▶ **REQUIRED ACTION**
Report back each line of the data that contains the word "lambda".

───

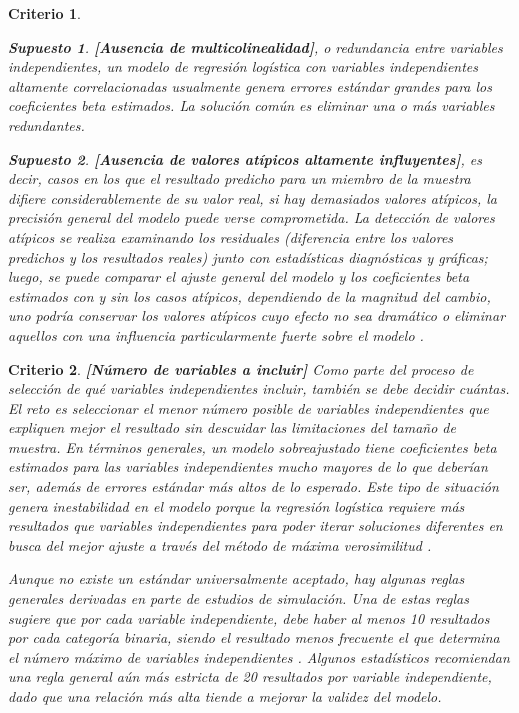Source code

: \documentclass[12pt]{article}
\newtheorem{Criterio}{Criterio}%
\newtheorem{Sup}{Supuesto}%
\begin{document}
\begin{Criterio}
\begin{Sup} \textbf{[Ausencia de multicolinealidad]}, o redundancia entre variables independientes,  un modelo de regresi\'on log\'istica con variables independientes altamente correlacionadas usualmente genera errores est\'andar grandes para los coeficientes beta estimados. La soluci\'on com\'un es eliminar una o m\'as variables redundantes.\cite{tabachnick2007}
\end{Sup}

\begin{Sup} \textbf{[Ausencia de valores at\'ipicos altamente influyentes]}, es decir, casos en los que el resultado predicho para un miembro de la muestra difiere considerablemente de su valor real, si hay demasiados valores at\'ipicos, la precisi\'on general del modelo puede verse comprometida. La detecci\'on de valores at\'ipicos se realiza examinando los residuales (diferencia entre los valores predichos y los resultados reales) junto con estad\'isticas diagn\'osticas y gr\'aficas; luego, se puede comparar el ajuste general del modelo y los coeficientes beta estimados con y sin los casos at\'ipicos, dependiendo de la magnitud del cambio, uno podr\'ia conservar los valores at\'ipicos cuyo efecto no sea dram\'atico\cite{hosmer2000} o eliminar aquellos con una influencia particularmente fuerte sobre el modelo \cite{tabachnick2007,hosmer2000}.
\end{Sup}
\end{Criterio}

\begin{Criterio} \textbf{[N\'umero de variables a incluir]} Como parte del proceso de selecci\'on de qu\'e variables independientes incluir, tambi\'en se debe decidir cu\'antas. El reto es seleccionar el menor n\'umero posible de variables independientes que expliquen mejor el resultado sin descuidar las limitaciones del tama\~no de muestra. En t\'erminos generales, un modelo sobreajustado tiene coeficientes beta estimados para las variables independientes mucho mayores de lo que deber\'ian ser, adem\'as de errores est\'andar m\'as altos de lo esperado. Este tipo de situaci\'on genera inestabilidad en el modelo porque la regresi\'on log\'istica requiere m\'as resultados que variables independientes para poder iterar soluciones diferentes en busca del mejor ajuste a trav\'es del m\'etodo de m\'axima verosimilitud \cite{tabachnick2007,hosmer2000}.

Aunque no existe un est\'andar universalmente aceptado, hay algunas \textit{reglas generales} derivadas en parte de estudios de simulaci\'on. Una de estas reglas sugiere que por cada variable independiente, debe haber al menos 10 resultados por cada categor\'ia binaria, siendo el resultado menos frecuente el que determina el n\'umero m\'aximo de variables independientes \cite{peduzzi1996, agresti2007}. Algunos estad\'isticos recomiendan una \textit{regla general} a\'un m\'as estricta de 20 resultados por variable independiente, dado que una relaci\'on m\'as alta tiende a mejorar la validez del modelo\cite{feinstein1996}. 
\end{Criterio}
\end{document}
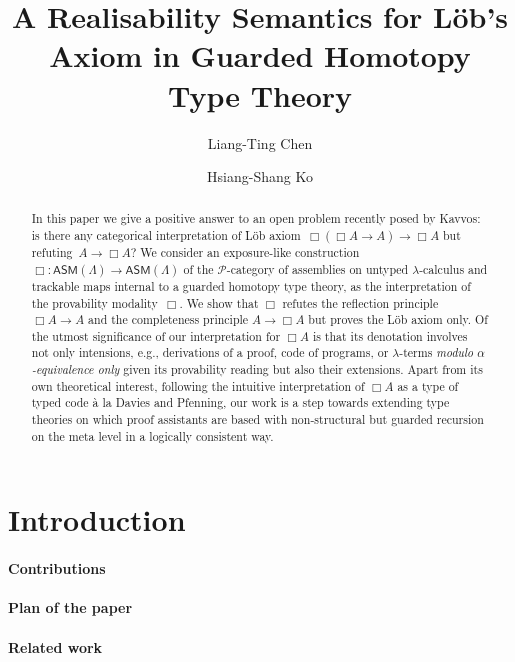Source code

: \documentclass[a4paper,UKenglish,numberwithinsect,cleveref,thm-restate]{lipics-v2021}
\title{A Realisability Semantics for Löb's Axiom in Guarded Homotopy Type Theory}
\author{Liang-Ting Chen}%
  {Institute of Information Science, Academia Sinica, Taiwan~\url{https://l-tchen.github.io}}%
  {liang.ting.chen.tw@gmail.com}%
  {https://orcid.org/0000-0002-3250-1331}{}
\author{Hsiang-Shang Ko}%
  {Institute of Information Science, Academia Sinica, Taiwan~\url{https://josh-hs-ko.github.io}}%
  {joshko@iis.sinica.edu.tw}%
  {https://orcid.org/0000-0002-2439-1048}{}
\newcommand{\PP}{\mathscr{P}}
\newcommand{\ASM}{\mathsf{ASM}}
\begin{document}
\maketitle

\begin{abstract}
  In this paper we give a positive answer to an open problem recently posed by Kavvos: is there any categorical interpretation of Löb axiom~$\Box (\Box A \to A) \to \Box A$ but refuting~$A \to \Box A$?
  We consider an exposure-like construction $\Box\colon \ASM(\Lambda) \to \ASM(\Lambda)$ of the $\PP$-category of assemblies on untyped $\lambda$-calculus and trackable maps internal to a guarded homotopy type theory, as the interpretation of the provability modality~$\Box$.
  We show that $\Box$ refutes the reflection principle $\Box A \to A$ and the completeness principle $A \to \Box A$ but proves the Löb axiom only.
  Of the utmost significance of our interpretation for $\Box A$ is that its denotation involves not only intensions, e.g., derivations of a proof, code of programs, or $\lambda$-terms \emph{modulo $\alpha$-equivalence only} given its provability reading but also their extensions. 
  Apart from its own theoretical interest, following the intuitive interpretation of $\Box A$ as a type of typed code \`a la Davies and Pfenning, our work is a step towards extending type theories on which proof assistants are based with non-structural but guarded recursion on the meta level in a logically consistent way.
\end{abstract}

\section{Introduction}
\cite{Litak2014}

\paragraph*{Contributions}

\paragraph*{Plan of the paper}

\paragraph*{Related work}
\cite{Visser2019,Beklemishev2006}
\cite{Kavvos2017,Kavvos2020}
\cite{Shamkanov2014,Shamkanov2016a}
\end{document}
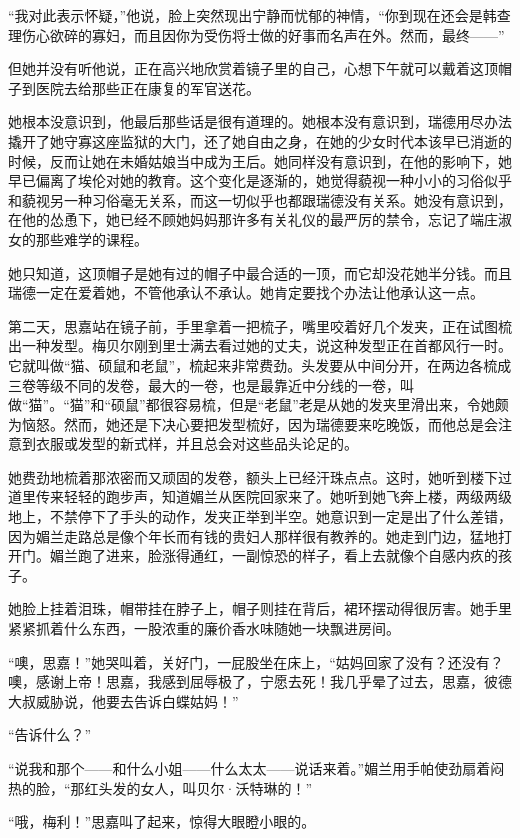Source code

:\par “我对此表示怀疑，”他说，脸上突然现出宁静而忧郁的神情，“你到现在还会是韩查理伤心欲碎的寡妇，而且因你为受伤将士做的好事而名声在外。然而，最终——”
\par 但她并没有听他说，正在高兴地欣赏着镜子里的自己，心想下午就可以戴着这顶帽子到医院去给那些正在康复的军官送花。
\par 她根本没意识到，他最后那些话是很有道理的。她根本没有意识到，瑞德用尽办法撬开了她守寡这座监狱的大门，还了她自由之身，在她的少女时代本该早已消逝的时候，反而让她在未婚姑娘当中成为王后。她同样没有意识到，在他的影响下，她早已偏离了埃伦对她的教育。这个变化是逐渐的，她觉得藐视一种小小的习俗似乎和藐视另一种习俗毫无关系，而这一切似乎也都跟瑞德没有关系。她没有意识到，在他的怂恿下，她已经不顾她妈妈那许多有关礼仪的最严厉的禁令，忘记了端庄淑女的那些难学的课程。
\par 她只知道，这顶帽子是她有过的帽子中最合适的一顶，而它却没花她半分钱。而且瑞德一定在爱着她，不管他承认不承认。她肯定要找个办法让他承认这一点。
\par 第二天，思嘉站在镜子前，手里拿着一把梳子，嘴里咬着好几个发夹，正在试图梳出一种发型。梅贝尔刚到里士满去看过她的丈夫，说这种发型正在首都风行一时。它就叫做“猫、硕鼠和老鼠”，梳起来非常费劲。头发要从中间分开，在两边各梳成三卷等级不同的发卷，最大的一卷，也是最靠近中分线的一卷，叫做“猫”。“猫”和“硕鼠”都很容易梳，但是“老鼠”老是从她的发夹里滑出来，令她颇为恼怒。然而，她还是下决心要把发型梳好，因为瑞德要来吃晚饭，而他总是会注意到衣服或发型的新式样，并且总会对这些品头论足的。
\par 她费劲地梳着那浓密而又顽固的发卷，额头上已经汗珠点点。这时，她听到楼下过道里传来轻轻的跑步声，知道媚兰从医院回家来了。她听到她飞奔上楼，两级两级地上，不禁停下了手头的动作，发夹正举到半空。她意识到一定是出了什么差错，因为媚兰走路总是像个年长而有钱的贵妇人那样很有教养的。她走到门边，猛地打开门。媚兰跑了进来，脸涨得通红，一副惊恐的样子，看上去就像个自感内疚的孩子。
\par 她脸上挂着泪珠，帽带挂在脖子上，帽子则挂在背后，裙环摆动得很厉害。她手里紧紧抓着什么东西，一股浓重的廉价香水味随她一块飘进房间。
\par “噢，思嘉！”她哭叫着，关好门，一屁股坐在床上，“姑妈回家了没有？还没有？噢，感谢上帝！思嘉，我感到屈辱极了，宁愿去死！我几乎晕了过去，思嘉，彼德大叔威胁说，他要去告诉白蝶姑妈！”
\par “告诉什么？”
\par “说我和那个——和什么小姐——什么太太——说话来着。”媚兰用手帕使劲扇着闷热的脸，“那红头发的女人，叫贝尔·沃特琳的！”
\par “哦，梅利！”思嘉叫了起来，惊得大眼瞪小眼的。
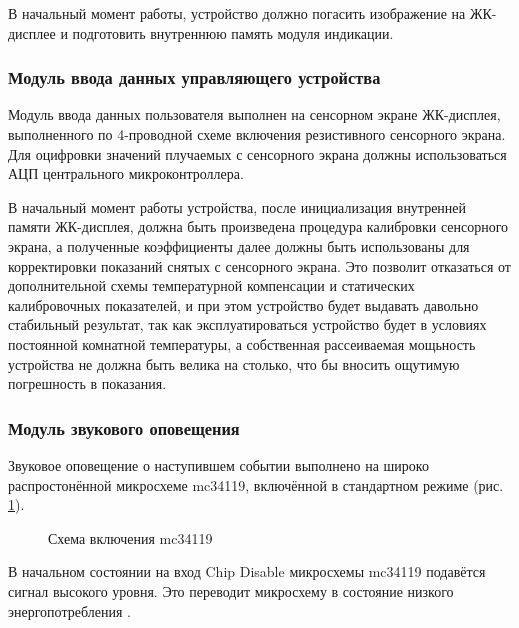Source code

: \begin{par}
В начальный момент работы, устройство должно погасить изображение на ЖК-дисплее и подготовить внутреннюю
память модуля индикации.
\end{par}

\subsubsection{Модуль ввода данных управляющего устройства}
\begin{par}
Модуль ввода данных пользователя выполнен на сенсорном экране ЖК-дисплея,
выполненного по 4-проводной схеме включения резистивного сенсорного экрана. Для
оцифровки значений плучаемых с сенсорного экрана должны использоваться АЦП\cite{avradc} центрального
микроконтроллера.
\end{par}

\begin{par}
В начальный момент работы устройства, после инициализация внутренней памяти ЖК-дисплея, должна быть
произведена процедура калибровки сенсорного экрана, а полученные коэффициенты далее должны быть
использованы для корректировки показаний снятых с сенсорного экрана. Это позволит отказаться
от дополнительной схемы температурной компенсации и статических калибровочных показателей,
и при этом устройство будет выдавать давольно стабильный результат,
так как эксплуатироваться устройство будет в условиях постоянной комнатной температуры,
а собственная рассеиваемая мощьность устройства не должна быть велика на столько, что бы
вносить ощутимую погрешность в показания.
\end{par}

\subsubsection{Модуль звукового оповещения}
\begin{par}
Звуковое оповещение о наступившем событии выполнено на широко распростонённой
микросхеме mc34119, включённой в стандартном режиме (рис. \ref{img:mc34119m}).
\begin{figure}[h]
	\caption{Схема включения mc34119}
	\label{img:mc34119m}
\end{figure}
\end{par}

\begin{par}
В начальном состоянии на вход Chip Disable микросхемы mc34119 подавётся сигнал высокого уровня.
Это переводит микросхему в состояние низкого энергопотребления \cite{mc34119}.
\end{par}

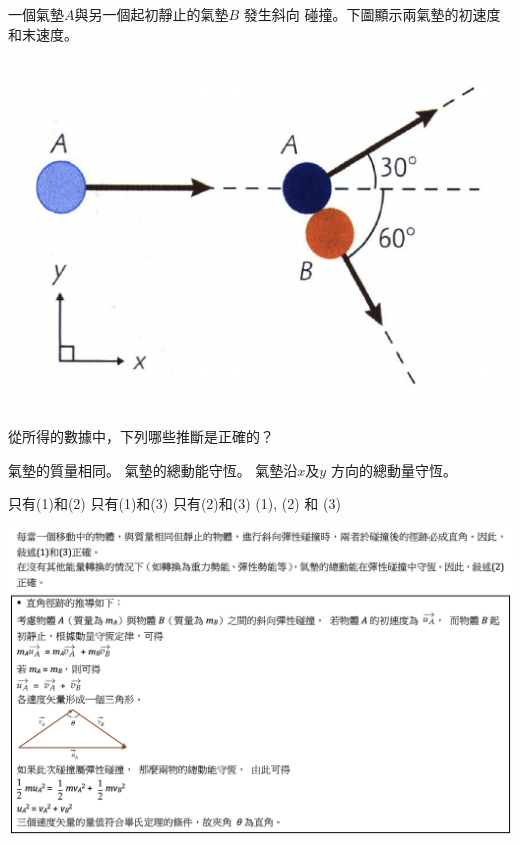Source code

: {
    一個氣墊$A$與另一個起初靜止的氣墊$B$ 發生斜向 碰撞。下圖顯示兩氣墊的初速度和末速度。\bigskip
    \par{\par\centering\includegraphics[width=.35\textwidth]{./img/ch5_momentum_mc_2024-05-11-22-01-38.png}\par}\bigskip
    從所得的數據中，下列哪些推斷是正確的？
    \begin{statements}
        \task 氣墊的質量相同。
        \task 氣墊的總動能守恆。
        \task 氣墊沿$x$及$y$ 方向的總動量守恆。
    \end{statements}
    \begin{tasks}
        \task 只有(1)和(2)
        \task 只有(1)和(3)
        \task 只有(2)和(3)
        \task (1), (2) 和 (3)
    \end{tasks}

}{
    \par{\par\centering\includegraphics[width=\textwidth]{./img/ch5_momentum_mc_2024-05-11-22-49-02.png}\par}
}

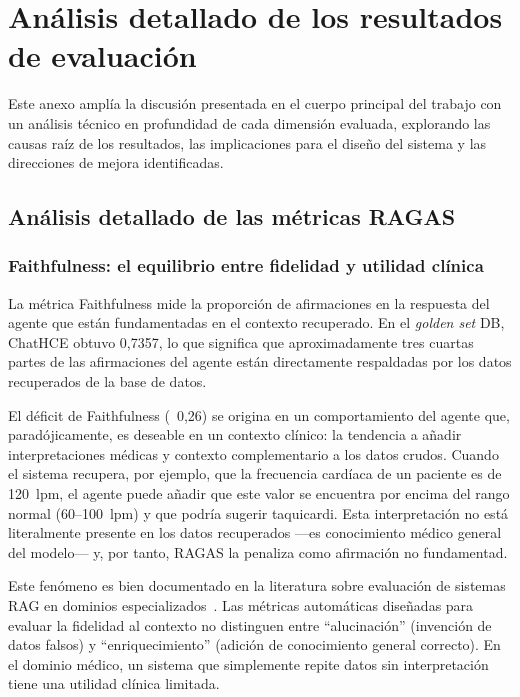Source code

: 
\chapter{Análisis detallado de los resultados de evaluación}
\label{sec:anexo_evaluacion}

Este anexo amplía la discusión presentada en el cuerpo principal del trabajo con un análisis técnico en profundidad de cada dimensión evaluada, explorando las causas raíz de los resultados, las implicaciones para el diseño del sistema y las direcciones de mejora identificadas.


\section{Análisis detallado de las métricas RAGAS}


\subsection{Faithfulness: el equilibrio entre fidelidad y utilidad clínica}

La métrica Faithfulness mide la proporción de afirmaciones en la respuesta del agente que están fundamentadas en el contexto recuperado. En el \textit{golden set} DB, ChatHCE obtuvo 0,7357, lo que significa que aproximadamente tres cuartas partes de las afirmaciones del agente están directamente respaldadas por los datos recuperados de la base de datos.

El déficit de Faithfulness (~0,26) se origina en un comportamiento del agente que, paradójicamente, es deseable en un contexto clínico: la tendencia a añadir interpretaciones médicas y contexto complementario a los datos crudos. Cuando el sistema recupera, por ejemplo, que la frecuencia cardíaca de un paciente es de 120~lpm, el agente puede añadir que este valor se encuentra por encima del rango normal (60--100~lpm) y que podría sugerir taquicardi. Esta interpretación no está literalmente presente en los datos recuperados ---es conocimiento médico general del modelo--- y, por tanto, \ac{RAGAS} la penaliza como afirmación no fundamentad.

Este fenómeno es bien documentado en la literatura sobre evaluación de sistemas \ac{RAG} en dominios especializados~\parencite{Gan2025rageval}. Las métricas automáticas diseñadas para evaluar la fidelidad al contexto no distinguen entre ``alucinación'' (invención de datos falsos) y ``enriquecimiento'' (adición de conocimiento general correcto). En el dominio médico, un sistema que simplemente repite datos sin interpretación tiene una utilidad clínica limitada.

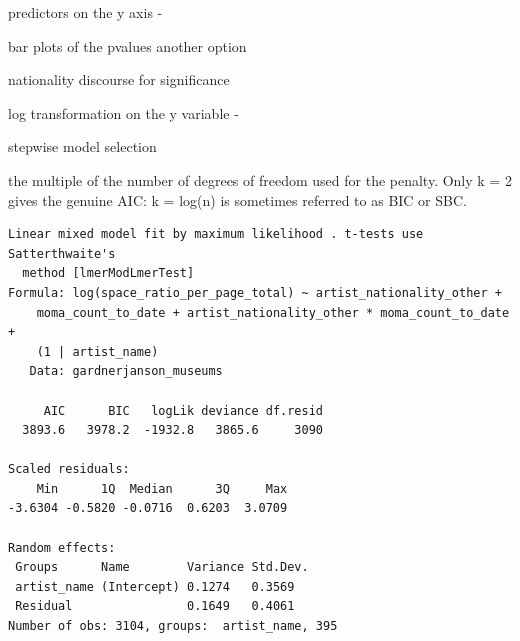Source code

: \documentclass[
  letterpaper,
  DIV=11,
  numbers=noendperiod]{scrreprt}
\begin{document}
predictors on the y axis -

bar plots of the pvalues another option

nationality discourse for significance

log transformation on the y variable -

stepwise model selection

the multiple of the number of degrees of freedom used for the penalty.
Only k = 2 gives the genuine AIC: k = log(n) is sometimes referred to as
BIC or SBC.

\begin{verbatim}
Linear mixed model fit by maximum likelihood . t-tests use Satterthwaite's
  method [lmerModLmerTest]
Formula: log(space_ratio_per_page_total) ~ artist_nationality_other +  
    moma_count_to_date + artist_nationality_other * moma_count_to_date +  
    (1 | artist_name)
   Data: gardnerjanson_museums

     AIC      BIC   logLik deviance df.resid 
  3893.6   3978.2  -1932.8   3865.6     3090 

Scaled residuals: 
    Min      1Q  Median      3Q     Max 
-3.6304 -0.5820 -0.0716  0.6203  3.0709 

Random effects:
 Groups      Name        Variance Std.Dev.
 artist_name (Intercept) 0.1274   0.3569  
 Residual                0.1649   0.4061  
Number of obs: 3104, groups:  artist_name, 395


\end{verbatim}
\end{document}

───

▶ **ANSWER FOR THE TASK**
  We consider an exposure-like construction $\Box\colon \ASM(\Lambda) \to \ASM(\Lambda)$ of the $\PP$-category of assemblies on untyped $\lambda$-calculus and trackable maps internal to a guarded homotopy type theory, as the interpretation of the provability modality~$\Box$.
  Of the utmost significance of our interpretation for $\Box A$ is that its denotation involves not only intensions, e.g., derivations of a proof, code of programs, or $\lambda$-terms \emph{modulo $\alpha$-equivalence only} given its provability reading but also their extensions. 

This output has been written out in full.